The problem
Let $(X, \leq_X)$ be a linear ordening. We call $x \in X$ a left-dense point if for every $y \in X$ met $y <_X x$ there exists a $z \in X$ sucht that $y <_X z <_X x$.
Let L be a language with just a binary relationsymbol $<$. Show there is no L-theory such that the models of this theory are just the linear ordenings with a finite number of left-dense points.
My attempt
Suppose there is such a theory T. Then call the language L' = L $\cup$ {$c_n$ for $n \in \mathbb{N}$}. Now call the theory T' = T $\cup (\cap_{i \in \mathbb{N}} \forall y : y < c_i: \exists z : y < z < c_i$). This theory has to be inconsistent because of the assumption that is made. Now we get a contradiction: every subtheory of T' has a model (since it only requires a finite amount of left-dense points). In other words, say the subtheory requires $N \in \mathbb{N}$ amount of left-dense points, then this theory is consistent because of the assumption.
Is this a correct approach? Feedback is appreciated.
Your approach starts well, but quickly deteriorates. The reason is that $\bigcap_{i\in\Bbb N}...$ is not really something that makes sense in first-order logic.
Here's a more general theorem, with a very specific example, and from that I hope that you can see what's the right approach:
The issue here is the combination between "exactly" and "finitely many".
Now let's consider the case where $\varphi(x)$ is just $x=x$. Then this states "There is no theory whose models are exactly the finite sets".

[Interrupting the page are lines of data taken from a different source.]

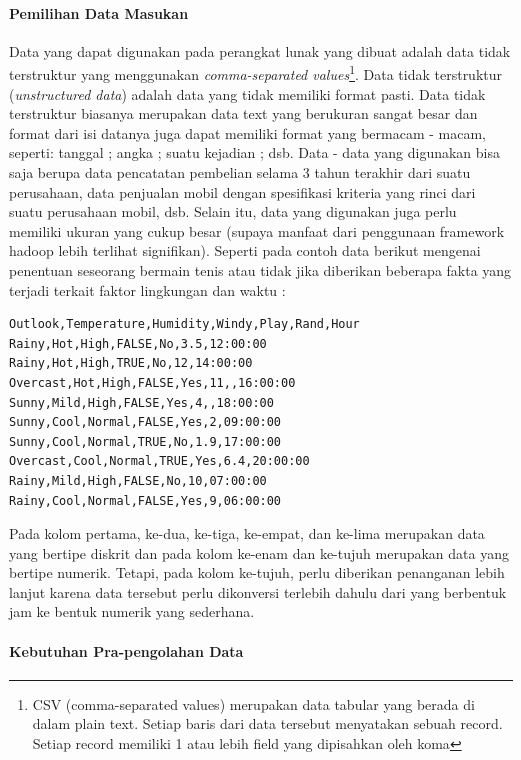 \paragraph{Pemilihan Data Masukan}
Data yang dapat digunakan pada perangkat lunak yang dibuat adalah data tidak terstruktur yang menggunakan \textit{comma-separated values}\footnote{ CSV (comma-separated values) merupakan data tabular yang berada di dalam plain text. Setiap baris dari data tersebut menyatakan sebuah record. Setiap record memiliki 1 atau lebih field yang dipisahkan oleh koma}. Data tidak terstruktur (\textit{unstructured data}) adalah data yang tidak memiliki format pasti. Data tidak terstruktur biasanya merupakan data text yang berukuran sangat besar dan format dari isi datanya juga dapat memiliki format yang bermacam - macam, seperti: tanggal ; angka ; suatu kejadian ; dsb. 
Data - data yang digunakan bisa saja berupa data pencatatan pembelian selama 3 tahun terakhir dari suatu perusahaan, data penjualan mobil dengan spesifikasi kriteria yang rinci dari suatu perusahaan mobil, dsb. Selain itu, data yang digunakan juga perlu memiliki ukuran yang cukup besar (supaya manfaat dari penggunaan framework hadoop lebih terlihat signifikan). Seperti pada contoh data berikut mengenai penentuan seseorang bermain tenis atau tidak jika diberikan beberapa fakta yang terjadi terkait faktor lingkungan dan waktu :

\begin{lstlisting}
Outlook,Temperature,Humidity,Windy,Play,Rand,Hour
Rainy,Hot,High,FALSE,No,3.5,12:00:00
Rainy,Hot,High,TRUE,No,12,14:00:00
Overcast,Hot,High,FALSE,Yes,11,,16:00:00
Sunny,Mild,High,FALSE,Yes,4,,18:00:00
Sunny,Cool,Normal,FALSE,Yes,2,09:00:00
Sunny,Cool,Normal,TRUE,No,1.9,17:00:00
Overcast,Cool,Normal,TRUE,Yes,6.4,20:00:00
Rainy,Mild,High,FALSE,No,10,07:00:00
Rainy,Cool,Normal,FALSE,Yes,9,06:00:00
\end{lstlisting}
Pada kolom pertama, ke-dua, ke-tiga, ke-empat, dan ke-lima merupakan data yang bertipe diskrit dan pada kolom ke-enam dan ke-tujuh merupakan data yang bertipe numerik. Tetapi, pada kolom ke-tujuh, perlu diberikan penanganan lebih lanjut karena data tersebut perlu dikonversi terlebih dahulu dari yang berbentuk jam ke bentuk numerik yang sederhana.

\paragraph{Kebutuhan Pra-pengolahan Data}

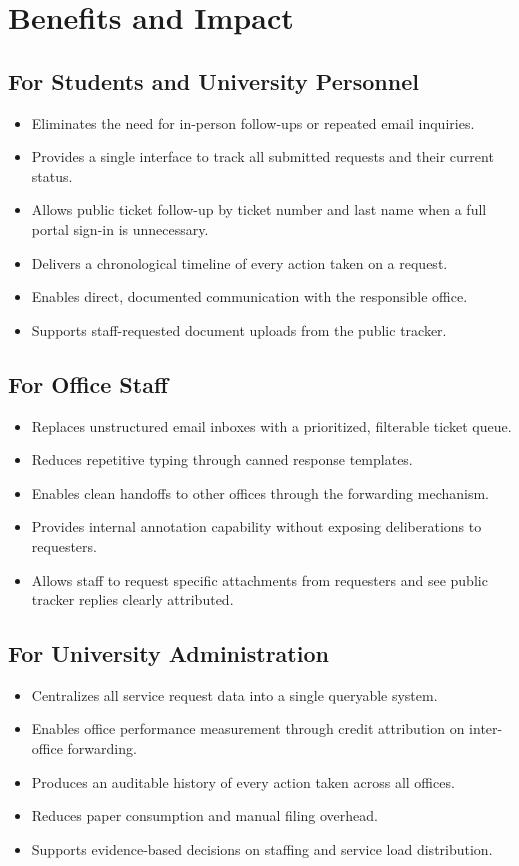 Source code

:\documentclass[12pt,a4paper]{article}
\begin{document}
\section{Benefits and Impact}

\subsection{For Students and University Personnel}
\begin{itemize}
    \item Eliminates the need for in-person follow-ups or repeated email inquiries.
    \item Provides a single interface to track all submitted requests and their current status.
    \item Allows public ticket follow-up by ticket number and last name when a full portal sign-in is unnecessary.
    \item Delivers a chronological timeline of every action taken on a request.
    \item Enables direct, documented communication with the responsible office.
    \item Supports staff-requested document uploads from the public tracker.
\end{itemize}

\subsection{For Office Staff}
\begin{itemize}
    \item Replaces unstructured email inboxes with a prioritized, filterable ticket queue.
    \item Reduces repetitive typing through canned response templates.
    \item Enables clean handoffs to other offices through the forwarding mechanism.
    \item Provides internal annotation capability without exposing deliberations to requesters.
    \item Allows staff to request specific attachments from requesters and see public tracker replies clearly attributed.
\end{itemize}

\subsection{For University Administration}
\begin{itemize}
    \item Centralizes all service request data into a single queryable system.
    \item Enables office performance measurement through credit attribution on inter-office forwarding.
    \item Produces an auditable history of every action taken across all offices.
    \item Reduces paper consumption and manual filing overhead.
    \item Supports evidence-based decisions on staffing and service load distribution.
\end{itemize}
\end{document}

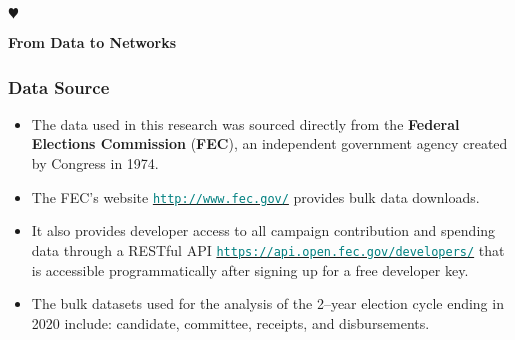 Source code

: \documentclass{beamer}
\begin{document}
\begin{frame}
\begin{description}
\item[$\varheart$] {\hyperlink{L4}{\beamergotobutton{\color{yellow}{Conclusions}}}} %


\end{description}

\end{frame}



\begin{frame}[plain,c,label=L1]

\begin{center}
\Huge {\bf{\color{olive}From Data to Networks}}
\end{center}

\end{frame}



\begin{frame}
\frametitle{Data Source}
\begin{itemize}
\item The data used in this research was sourced directly from the {\bf{Federal Elections Commission}} ({\bf{FEC}}),  an independent government agency created by Congress in 1974. 
\item The FEC’s website 
{\href{http://www.fec.gov/}{\texttt{\textcolor{teal}{http://www.fec.gov/}}}}
  provides bulk data downloads. 
\item It also provides developer access to all campaign contribution and spending data through a RESTful API {\href{https://api.open.fec.gov/developers/}{\texttt{\textcolor{teal}{https://api.open.fec.gov/developers/}}}} that is accessible programmatically after signing up for a free developer key.  
\item The bulk datasets used for the analysis of the 2--year election cycle ending in 2020 include: candidate,  committee,  receipts,  and disbursements.
\end{itemize}
\end{frame}
\end{document}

And how would you prove that? Well, with compactness. If $T$ is a theory whose models are exactly the finite models, take $\{c_n\mid n\in\Bbb N\}$ to be new constant symbols and the theory $T\cup\{c_n\neq c_m\mid n<m\}$. Then any finite fragment has a finite model of a suitable size, because $T$ has models of arbitrarily large, but finite size, where we can interpret the finitely many constants as some subset of the model. Therefore by compactness, the whole theory has a model, which has to be infinite. Contradiction.
So the general idea, yes, you seem to have got it, but you need to be more precise about the theory.